Source records
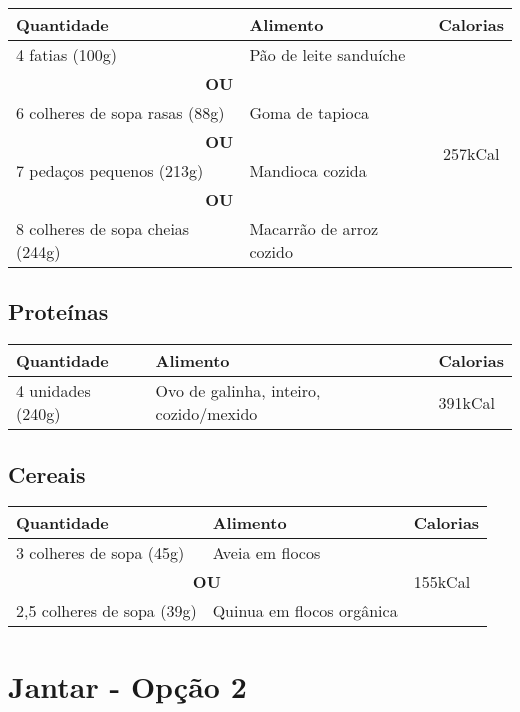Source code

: \begin{tabular}{p{8cm}p{8cm}c}
\toprule
\textbf{Quantidade} & \textbf{Alimento} & \textbf{Calorias} \\
\midrule
4 fatias (100g) & Pão de leite sanduíche & \multirow{8}{*}{257kCal} \\
\cmidrule(lr){1-2}
\multicolumn{2}{c}{\textbf{OU}} \\
\cmidrule(lr){1-2}
6 colheres de sopa rasas (88g) & Goma de tapioca & \\
\cmidrule(lr){1-2}
\multicolumn{2}{c}{\textbf{OU}} \\
\cmidrule(lr){1-2}
7 pedaços pequenos (213g) & Mandioca cozida & \\
\cmidrule(lr){1-2}
\multicolumn{2}{c}{\textbf{OU}} \\
\cmidrule(lr){1-2}
8 colheres de sopa cheias (244g) & Macarrão de arroz cozido & \\
\bottomrule
\end{tabular}

\subsection*{Proteínas}
\begin{tabular}{p{8cm}p{8cm}p{1.5cm}}
\toprule
\textbf{Quantidade} & \textbf{Alimento} & \textbf{Calorias} \\
\midrule
4 unidades (240g) & Ovo de galinha, inteiro, cozido/mexido & 391kCal \\
\bottomrule
\end{tabular}

\subsection*{Cereais}
\begin{tabular}{p{8cm}p{8cm}p{1.5cm}}
\toprule
\textbf{Quantidade} & \textbf{Alimento} & \textbf{Calorias} \\
\midrule
3 colheres de sopa (45g) & Aveia em flocos & \multirow{4}{*}{155kCal} \\
\cmidrule(lr){1-2}
\multicolumn{2}{c}{\textbf{OU}} \\
\cmidrule(lr){1-2}
2,5 colheres de sopa (39g) & Quinua em flocos orgânica \\
\bottomrule
\end{tabular}

\section*{Jantar - Opção 2}

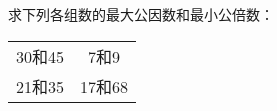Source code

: 
求下列各组数的最大公因数和最小公倍数：\\
\begin{tabular}{cc}
30和45\hspace{16em} & 7和9\hspace{16em} \\[8em]
21和35\hspace{16em} & 17和68\hspace{16em} \\[8em]
\end{tabular}

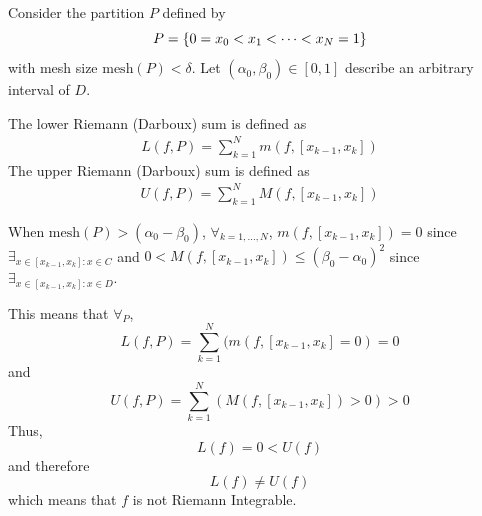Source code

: \documentclass[]{article}
\begin{document}
Consider the partition $P$ defined by\[
    P = \qty{0 = x_0 < x_1 < \cdots < x_N = 1}
\] with mesh size $\text{mesh}(P) < \delta$. 
Let $(\alpha_0, \beta_0) \in [0,1]$ describe an arbitrary interval of $D$.

The lower Riemann (Darboux) sum is defined as \begin{align*}
    L(f,P) = \sum_{k=1}^{N} m(f, [x_{k-1}, x_k])
\end{align*} The upper Riemann (Darboux) sum is defined as \begin{align*}
    U(f,P) = \sum_{k=1}^{N} M(f, [x_{k-1}, x_k])
\end{align*}

When $\text{mesh}(P) > (\alpha_0 - \beta_0)$, $\forall_{k=1,\dots,N}$, $m(f, [x_{k-1}, x_{k}]) = 0$ since $\exists_{x \in [x_{k-1}, x_{k}] : x \in C}$ and $0 < M(f, [x_{k-1}, x_{k}]) \leq (\beta_0 - \alpha_0)^2$ since $\exists_{x \in [x_{k-1}, x_{k}] : x \in D}$.

This means that $\forall_{P}$, \[
    L(f,P) = \sum_{k=1}^{N} (m(f, [x_{k-1}, x_{k}] = 0) = 0
\] and \[
    U(f,P) = \sum_{k=1}^{N} (M(f, [x_{k-1}, x_{k}]) > 0) > 0
\] Thus, \[
    L(f) = 0 < U(f)
\] and therefore \[
    L(f) \neq U(f) 
\] which means that $f$ is not Riemann Integrable.
\end{document}
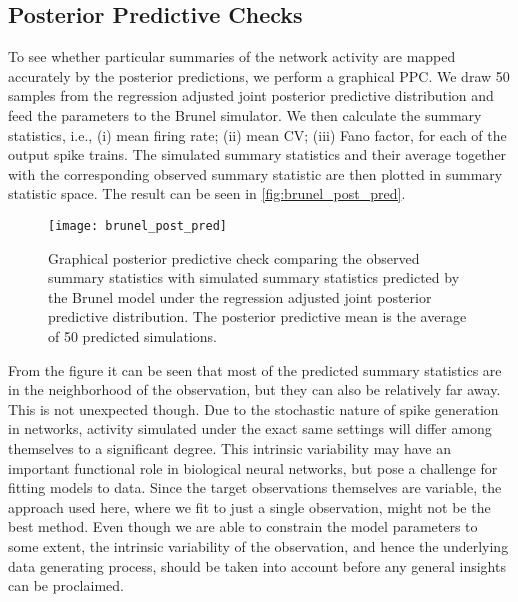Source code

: \subsection{Posterior Predictive Checks}

To see whether particular summaries of the network activity are mapped accurately by the posterior predictions, we perform a graphical PPC. We draw 50 samples from the regression adjusted joint posterior predictive distribution and feed the parameters to the Brunel simulator. We then calculate the summary statistics, i.e., (i) mean firing rate; (ii) mean CV; (iii) Fano factor, for each of the output spike trains. The simulated summary statistics and their average together with the corresponding observed summary statistic are then plotted in summary statistic space. The result can be seen in \autoref{fig:brunel_post_pred}.
\begin{figure}[!htb]
    \centering
    \texttt{[image: brunel\_post\_pred]}
    \caption{Graphical posterior predictive check comparing the observed summary statistics with simulated summary statistics predicted by the Brunel model under the regression adjusted joint posterior predictive distribution. The posterior predictive mean is the average of 50 predicted simulations.
    }
    \label{fig:brunel_post_pred}
\end{figure}
From the figure it can be seen that most of the predicted summary statistics are in the neighborhood of the observation, but they can also be relatively far away. This is not unexpected though. Due to the stochastic nature of spike generation in networks, activity simulated under the exact same settings will differ among themselves to a significant degree. This intrinsic variability may have an important functional role in biological neural networks, but pose a challenge for fitting models to data. Since the target observations themselves are variable, the approach used here, where we fit to just a single observation, might not be the best method. Even though we are able to constrain the model parameters to some extent, the intrinsic variability of the observation, and hence the underlying data generating process, should be taken into account before any general insights can be proclaimed. 





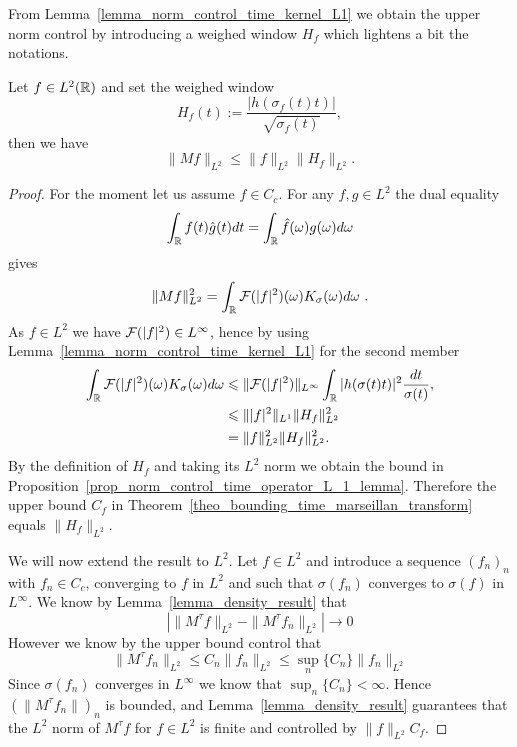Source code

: From Lemma~\ref{lemma_norm_control_time_kernel_L1} we obtain the upper norm control by introducing a weighed window $H_f$ which lightens a bit the notations.
\begin{prop}\label{prop_norm_control_time_operator_L_1_lemma}
	Let $f\in L^2(\mathbb{R})$ and set the weighed window
	\begin{equation}
		H_f(t) := \frac{|h(\sigma_f(t)t)|}{\sqrt{\sigma_f(t)}},
	\end{equation}
	then we have
	\begin{equation}
		\|Mf\|_{L^2} \leqslant \|f\|_{L^2}\|H_f\|_{L^2}.
	\end{equation}
\end{prop}
\begin{proof}For the moment let us assume $f\in C_c$. For any $f,g\in L^2$ the dual equality
	\begin{equation*}
		\int_{\mathbb{R}} f(t)\hat{g}(t)dt = \int_{\mathbb{R}} \hat{f}(\omega)g(\omega)d\omega
	\end{equation*}
	gives
	\begin{equation*}
		\|Mf\|_{L^2}^2 = \int_{\mathbb{R}} \mathcal{F}(|f|^2)(\omega)K_\sigma(\omega)d\omega\ .
	\end{equation*}
	As $f\in L^2$ we have $\mathcal{F}(|f|^2)\in L^\infty$, hence by using Lemma~\ref{lemma_norm_control_time_kernel_L1} for the second member
	\begin{align*}
		\int_{\mathbb{R}} \mathcal{F}(|f|^2)(\omega)K_\sigma(\omega)d\omega & \leqslant \| \mathcal{F}(|f|^2)\|_{L^\infty}\int_{\mathbb{R}} |h(\sigma(t)t)|^2\frac{dt}{\sigma(t)}, \\
		& \leqslant \| |f|^2 \|_{L^1} \| H_f\|_{L^2}^2 \\
		& = \|f\|_{L^2}^2 \|H_f \|_{L^2}^2.				
	\end{align*}
	By the definition of $H_f$ and taking its $L^2$ norm we obtain the bound in Proposition~\ref{prop_norm_control_time_operator_L_1_lemma}. Therefore the upper bound $C_f$ in Theorem~\ref{theo_bounding_time_marseillan_transform} equals $\|H_f\|_{L^2}$.

 We will now extend the result to $L^2$. Let $f\in L^2$ and introduce a sequence $(f_n)_n$ with $f_n\in C_c$, converging to $f$ in $L^2$ and such that $\sigma(f_n)$ converges to $\sigma(f)$ in $L^\infty$. We know by Lemma~\ref{lemma_density_result} that 
 \begin{equation}
     \left|\|M^\tau f\|_{L^2} - \|M^\tau f_n \|_{L^2} \right| \rightarrow 0
 \end{equation}
 However we know by the upper bound control that
 \begin{equation}
     \|M^\tau f_n\|_{L^2} \leqslant C_n\|f_n\|_{L^2} \leqslant \sup_n \{C_n\}\|f_n\|_{L^2}
 \end{equation}
 Since $\sigma(f_n)$ converges in $L^\infty$ we know that $\sup_n \{C_n\}< \infty$. Hence $(\|M^\tau f_n\|)_n$ is bounded, and Lemma~\ref{lemma_density_result} guarantees that the $L^2$ norm of $M^\tau f$ for $f\in L^2$ is finite and controlled by $\|f\|_{L^2}C_f$.
 
\end{proof}

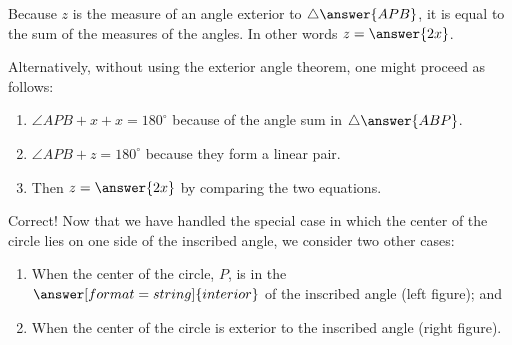 \documentclass[handout,nooutcomes]{ximera}
\begin{document}
\begin{problem}
Because $z$ is the measure of an angle exterior to $\triangle \answer{APB}$, it is equal to the sum of the measures of the  angles.  In other words $z=\answer{2x}$.  

Alternatively, without using the exterior angle theorem, one might proceed as follows:
\begin{enumerate}
\item $\angle APB + x + x = 180^\circ$ because of the angle sum in $\triangle \answer{ABP}$.
\item $\angle APB + z = 180^\circ$ because they form a linear pair. 
\item Then $z = \answer{2x}$ by comparing the two equations. 
\end{enumerate}


\begin{problem}

Correct!   Now that we have handled the special case in which the center of the circle lies on one side of the inscribed angle, we consider two other cases:  
\begin{enumerate}
\item When the center of the circle, $P$, is in the $\answer[format=string]{interior}$ of the inscribed angle (left figure); and 
\item When the center of the circle is exterior to the inscribed angle (right figure).  
\end{enumerate}


\end{problem}
\end{problem}
\end{document}
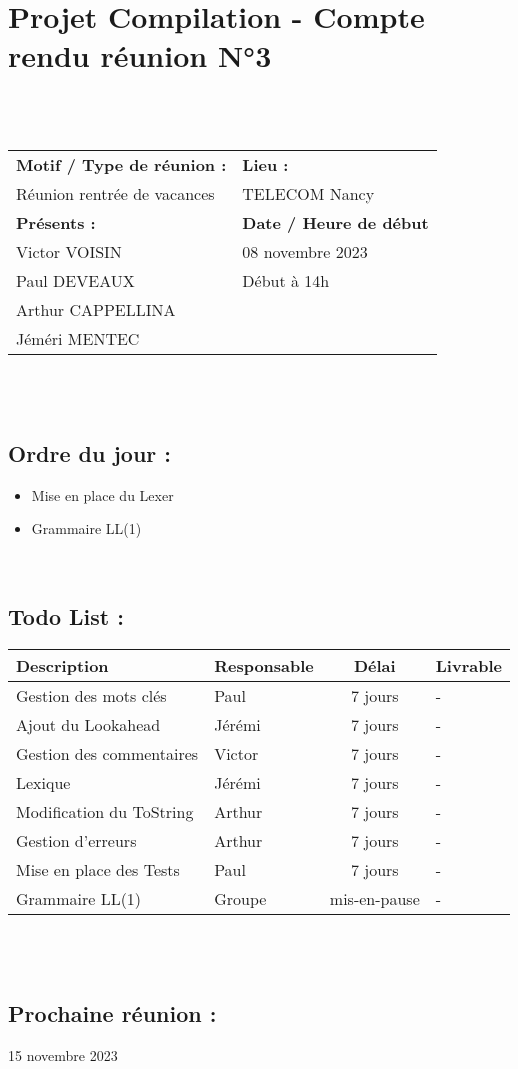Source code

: \documentclass{article}
\begin{document}
\section*{Projet Compilation - Compte rendu réunion N°3}
~\\\\
\begin{tabular}{|p{7cm}|p{6cm}|}
    \hline
    \textbf{Motif / Type de réunion :}
    & \textbf{Lieu :}
    \\
    Réunion rentrée de vacances
    &
    TELECOM Nancy
    \\ \hline
    \textbf{Présents :}
    &
    \textbf{Date / Heure de début}
    \\
    Victor VOISIN &  08 novembre 2023\\
    Paul DEVEAUX & Début à 14h\\
    Arthur CAPPELLINA & \\
    Jéméri MENTEC &
    \\ \hline
\end{tabular}
\\\\

\subsection*{Ordre du jour :}
\begin{itemize}
    \item{Mise en place du Lexer}
    \item{Grammaire LL(1)}
\end{itemize}
~

\subsection*{Todo List :}
\renewcommand{\arraystretch}{1.5}
\begin{tabular}{|p{5cm}|l|c|p{4.5cm}|}
    \hline
    Description & Responsable & Délai & Livrable\\ 
    \hline
    Gestion des mots clés & Paul  & 7 jours & - \\
    Ajout du Lookahead & Jérémi  & 7 jours & -\\
    Gestion des commentaires & Victor  & 7 jours & -\\
    Lexique & Jérémi  & 7 jours & -\\
    Modification du ToString & Arthur  & 7 jours & -\\
    Gestion d'erreurs & Arthur  & 7 jours & -\\
    Mise en place des Tests & Paul  & 7 jours & -\\
    Grammaire LL(1) & Groupe & mis-en-pause & -\\
    \hline
\end{tabular}
\\\\

\subsection*{Prochaine réunion :} 15 novembre 2023
\end{document}
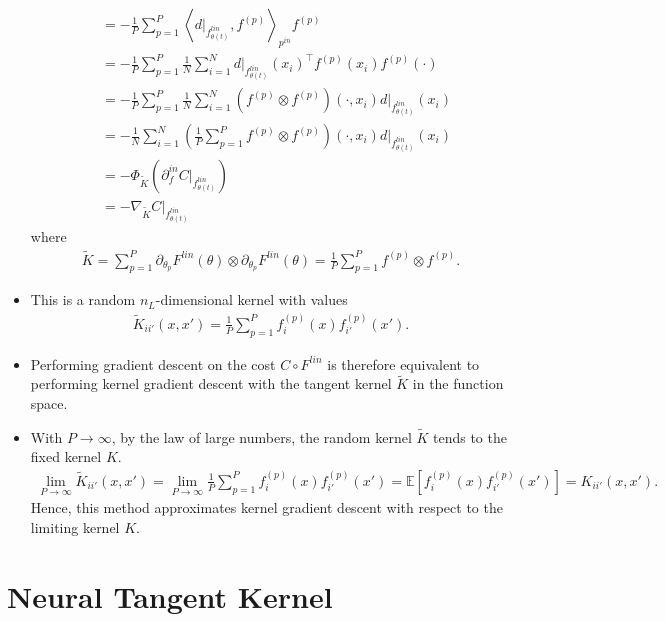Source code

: \documentclass[10pt]{article}
\newcommand{\EE}{\mathbb{E}}
\newcommand{\inner}[2]{\left\langle #1, #2 \right\rangle}
\newcommand{\paran}[1]{{( #1 )}}
\newcommand{\pin}{{p^{in}}}
\newcommand{\din}{\partial^{in}}
\begin{document}
\begin{itemize}
\begin{align*}
&= -\frac{1}{P} \sum_{p = 1}^P \inner{d|_{f^{lin}_{\theta(t)}}}{f^\paran{p}}_{\pin} f^\paran{p} \\
&= -\frac{1}{P} \sum_{p = 1}^P \frac{1}{N} \sum_{i = 1}^N d|_{f^{lin}_{\theta(t)}}(x_i)^\top f^\paran{p}(x_i) f^\paran{p}(\cdot) \\
&= -\frac{1}{P} \sum_{p = 1}^P \frac{1}{N} \sum_{i = 1}^N (f^\paran{p} \otimes f^\paran{p})(\cdot,x_i) d|_{f^{lin}_{\theta(t)}}(x_i) \\
&= -\frac{1}{N} \sum_{i = 1}^N \left( \frac{1}{P} \sum_{p = 1}^P f^\paran{p} \otimes f^\paran{p} \right)(\cdot,x_i) d|_{f^{lin}_{\theta(t)}}(x_i) \\
&= -\Phi_{\tilde{K}}(\din_f C|_{f^{lin}_{\theta(t)}}) \\
&= -\nabla_{\tilde{K}} C|_{f^{lin}_{\theta(t)}}
\end{align*}
where
\begin{align*}
\tilde{K} = \sum_{p = 1}^P \partial_{\theta_p} F^{lin}(\theta) \otimes \partial_{\theta_p} F^{lin}(\theta) = \frac{1}{P} \sum_{p = 1}^P f^\paran{p} \otimes f^\paran{p}.
\end{align*}
\item This is a random $n_L$-dimensional kernel with values
\begin{align*}
\tilde{K}_{ii'}(x,x') = \frac{1}{P} \sum_{p = 1}^P f^\paran{p}_i(x) f^\paran{p}_{i'}(x').
\end{align*}
\item Performing gradient descent on the cost $C \circ F^{lin}$ is therefore equivalent to performing kernel gradient descent with the tangent kernel $\tilde{K}$ in the function space.
\item With $P \rightarrow \infty$, by the law of large numbers, the random kernel $\tilde{K}$ tends to the fixed kernel $K$.
\begin{align*}
\lim_{P \rightarrow \infty} \tilde{K}_{ii'}(x,x') = \lim_{P \rightarrow \infty} \frac{1}{P} \sum_{p = 1}^P f^\paran{p}_i(x) f^\paran{p}_{i'}(x') = \EE[f^\paran{p}_i(x) f^\paran{p}_{i'}(x')] = K_{ii'}(x,x').
\end{align*}
Hence, this method approximates kernel gradient descent with respect to the limiting kernel $K$.
\end{itemize}

\newpage

\section{Neural Tangent Kernel}
\end{document}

-- Instructions for the task --
Out of the records above, pull the lines that include the word "Victor".

-- Task answer --
    Victor VOISIN &  08 novembre 2023\\
    Gestion des commentaires & Victor  & 7 jours & -\\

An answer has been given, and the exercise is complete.